Para o cientista político Ismael Almeida, Dirceu acerta ao destacar que a política nacional está cada vez mais conectada ao cenário externo. “A influência de figuras como Trump e Musk, assim como o papel das Big Techs, afeta eleições e debates, moldando estratégias e discursos. Esse panorama reforça a necessidade de a esquerda articular alianças e definir estratégias”.

Ao mencionar Tarcísio de Freitas como opção dentro do mesmo espectro político de Bolsonaro, Dirceu vê a direita brasileira se reorganizando com novas lideranças, o que exige atenção da esquerda. “O chamado dele à união da esquerda em torno de Lula destaca a importância da coesão interna para enfrentar a crescente polarização”, avalia Almeida.

No entanto, o cientista político pondera que, embora a influência global sobre a política brasileira seja inegável, afirmar que “não existe mais eleição nacional” pode ser exagero. “Fatores internos, como questões econômicas, sociais e culturais, ainda desempenham papel fundamental nas escolhas eleitorais. Além disso, atribuir caráter conspiratório às Big Techs e a Musk pode simplificar excessivamente um fenômeno complexo e multifacetado”.
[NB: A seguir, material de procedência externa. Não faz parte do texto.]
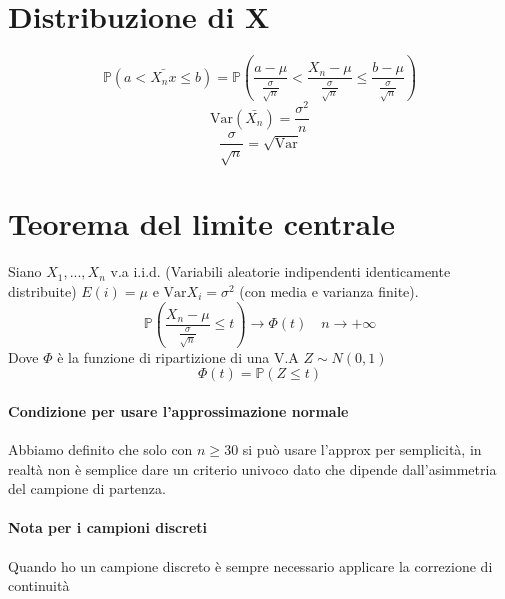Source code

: \documentclass[12pt, a4paper, openany]{book}
\begin{document}
\section{Distribuzione di X}
\begin{equation*}
    \mathbb{P} (a  < \bar{X_nx} \leq b) = \mathbb{P} (\frac{a - \mu}{\frac{\sigma}{\sqrt{n}}} 
    < \frac{X_n - \mu}{\frac{\sigma}{\sqrt{n}}} \leq \frac{b - \mu}{\frac{\sigma}{\sqrt{n}}})   
\end{equation*}
\begin{equation*}
    \text{Var}(\bar{X_n}) = \frac{\sigma ^ 2}{n} 
\end{equation*}
\begin{equation*}
    \frac{\sigma}{\sqrt{n}} = \sqrt{\text{Var}}
\end{equation*}

\section{Teorema del limite centrale}
Siano $X_1, ..., X_n$ v.a i.i.d. (Variabili aleatorie indipendenti identicamente distribuite)
$E(i) = \mu$ e $\text{Var}X_i = \sigma^2$ (con media e varianza finite).
\begin{equation*}
    \mathbb{P} (\frac{X_n-\mu}{\frac{\sigma}{\sqrt{n}}} \leq t) \rightarrow \Phi (t) \quad n \rightarrow + \infty   
\end{equation*}
Dove $\Phi$ è la funzione di ripartizione di una V.A $Z\sim N(0,1)$
\begin{equation*}
    \Phi(t) = \mathbb{P}(Z \leq t)
\end{equation*}
\paragraph*{Condizione per usare l'approssimazione normale} Abbiamo definito 
che solo con $n \geq 30$ si può usare l'approx per semplicità, in realtà non è semplice
dare un criterio univoco dato che dipende dall'asimmetria del campione di partenza.
\paragraph*{Nota per i campioni discreti} Quando ho un campione discreto è sempre necessario
applicare la correzione di continuità 
\end{document}
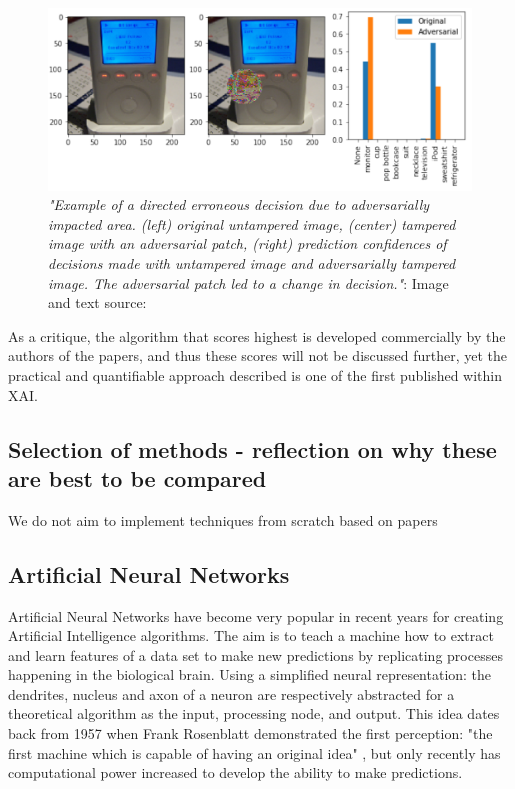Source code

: \documentclass[proposal]{softeng}
\begin{document}
\begin{figure}[h!]
\centering
  \includegraphics[width=.8\textwidth]{images/decision_change.png}
  \caption{\textit{"Example of a directed erroneous decision due to adversarially impacted area. (left) original
untampered image, (center) tampered image with an adversarial patch, (right) prediction confidences
of decisions made with untampered image and adversarially tampered image. The adversarial patch
led to a change in decision."}: Image and text source: \cite{LinZhongQiu2019DERD}}
  \label{fig:decision_change}
\end{figure}

As a critique, the algorithm that scores highest is developed commercially by the authors of the papers, and thus these scores will not be discussed further, yet the practical and quantifiable approach described is one of the first published within XAI.


\subsection{Selection of methods - reflection on why these are best to be compared}
 We do not aim to implement techniques from scratch based on papers

\subsection{Artificial Neural Networks}

Artificial Neural Networks have become very popular in recent years for creating Artificial Intelligence algorithms. The aim is to teach a machine how to extract and learn features of a data set to make new predictions by replicating processes happening in the biological brain. Using a simplified neural representation: the dendrites, nucleus and axon of a neuron are respectively abstracted for a theoretical algorithm as the input, processing node, and output. This idea dates back from 1957 when Frank Rosenblatt demonstrated the first perception: "the first machine which is capable of having an original idea" \cite{rosenblatt}, but only recently has computational  power increased to develop the ability to make predictions.
\end{document}
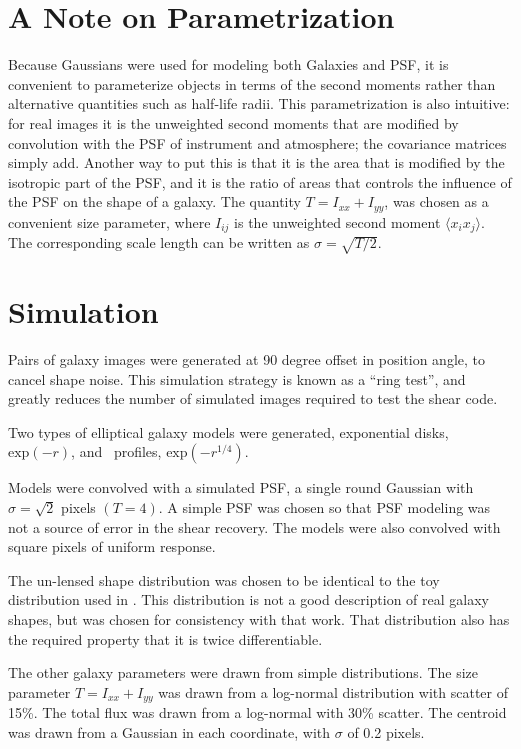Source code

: \documentclass[12pt,preprint]{aastex}
\begin{document}
\section{A Note on Parametrization}

Because Gaussians were used for modeling both Galaxies and PSF, it is
convenient to parameterize objects in terms of the second moments rather than
alternative quantities such as half-life radii.  This parametrization is also
intuitive: for real images it is the unweighted second moments that are
modified by convolution with the PSF of instrument and atmosphere; the
covariance matrices simply add. Another way to put this is that it is the area
that is modified by the isotropic part of the PSF, and it is the ratio of areas
that controls the influence of the PSF on the shape of a galaxy.  The quantity
$T = I_{xx} + I_{yy}$, was chosen as a convenient size parameter, where
$I_{ij}$ is the unweighted second moment $\langle x_i x_j \rangle$.
The corresponding scale length can be written as $\sigma = \sqrt{T/2}$.

\section{Simulation} \label{sec:sim}

Pairs of galaxy images were generated at 90 degree offset in position angle, to
cancel shape noise.  This simulation strategy is known as a ``ring
test''\citep{Nakajima2007}, and greatly reduces the number of simulated images
required to test the shear code.

Two types of elliptical galaxy models were generated, exponential disks,
$\textrm{exp}(-r)$, and \devauc\ profiles, $\textrm{exp}(-r^{1/4})$.

Models were convolved with a simulated PSF, a single round Gaussian with
$\sigma = \sqrt{2}$ pixels $(T=4)$.  A simple PSF was chosen so that PSF
modeling was not a source of error in the shear recovery.  The models were also
convolved with square pixels of uniform response.

The un-lensed shape distribution was chosen to be identical to the toy
distribution used in \cite{ba13}.  This distribution is not a good description
of real galaxy shapes, but was chosen for consistency with that work.  That
distribution also has the required property that it is twice differentiable.

The other galaxy parameters were drawn from simple distributions.  The size
parameter $T=I_{xx} + I_{yy}$ was drawn from a log-normal distribution with
scatter of 15\%.  The total flux was drawn from a log-normal with 30\% scatter.
The centroid was drawn from a Gaussian in each coordinate, with $\sigma$ of 0.2
pixels.
\end{document}
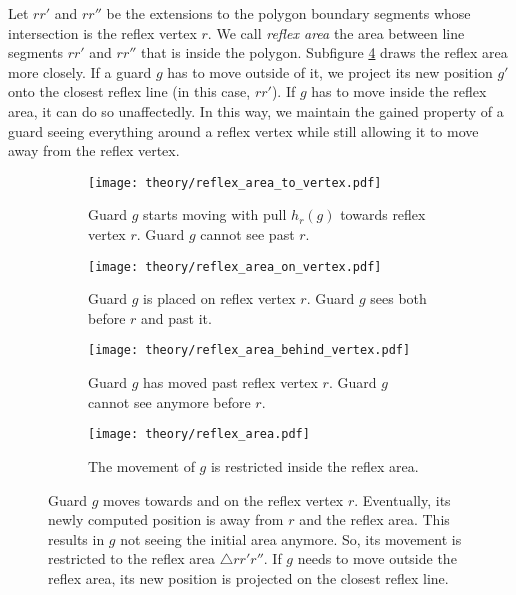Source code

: Let $rr'$ and $rr''$ be the extensions to the polygon boundary segments whose intersection is the reflex vertex $r$. We call \textit{reflex area} the area between line segments $rr'$ and $rr''$ that is inside the polygon. Subfigure \ref{fig:reflex_area} draws the reflex area more closely. If a guard $g$ has to move outside of it, we project its new position $g'$ onto the closest reflex line (in this case, $rr'$). If $g$ has to move inside the reflex area, it can do so unaffectedly. In this way, we maintain the gained property of a guard seeing everything around a reflex vertex while still allowing it to move away from the reflex vertex.

\newpage
\begin{figure}[h!]
    \centering
    \begin{subfigure}{0.45\textwidth}
        \texttt{[image: theory/reflex\_area\_to\_vertex.pdf]}
        \caption{Guard $g$ starts moving with pull $h_r(g)$ towards reflex vertex $r$. Guard $g$ cannot see past $r$.}
        \label{fig:pull_to_on_behind1}
    \end{subfigure}
    \hfill
    \begin{subfigure}{0.45\textwidth}
        \texttt{[image: theory/reflex\_area\_on\_vertex.pdf]}
        \caption{Guard $g$ is placed on reflex vertex $r$. Guard $g$ sees both before $r$ and past it.}
        \label{fig:pull_to_on_behind2}
    \end{subfigure}
    \begin{subfigure}{0.45\textwidth}
        \texttt{[image: theory/reflex\_area\_behind\_vertex.pdf]}
        \caption{Guard $g$ has moved past reflex vertex $r$. Guard $g$ cannot see anymore before $r$.}
        \label{fig:pull_to_on_behind3}
    \end{subfigure}
    \hfill
    \begin{subfigure}{0.45\textwidth}
        \texttt{[image: theory/reflex\_area.pdf]}
        \caption{The movement of $g$ is restricted inside the reflex area.}
        \label{fig:reflex_area}
    \end{subfigure}
    \caption{Guard $g$ moves towards and on the reflex vertex $r$. Eventually, its newly computed position is away from $r$ and the reflex area. This results in $g$ not seeing the initial area anymore. So, its movement is restricted to the reflex area $\triangle rr'r''$. If $g$ needs to move outside the reflex area, its new position is projected on the closest reflex line.}
    \label{fig:pull_to_on_behind}
\end{figure}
Outro equívoco no discurso de Dirceu, segundo Almeida, é a tentativa de enquadrar toda a direita brasileira dentro de uma mesma matriz ideológica ligada a Bolsonaro e Trump. “Essa abordagem desconsidera nuances importantes e pode dificultar o diálogo com eleitores moderados ou indecisos, que não se identificam integralmente com esses grupos”.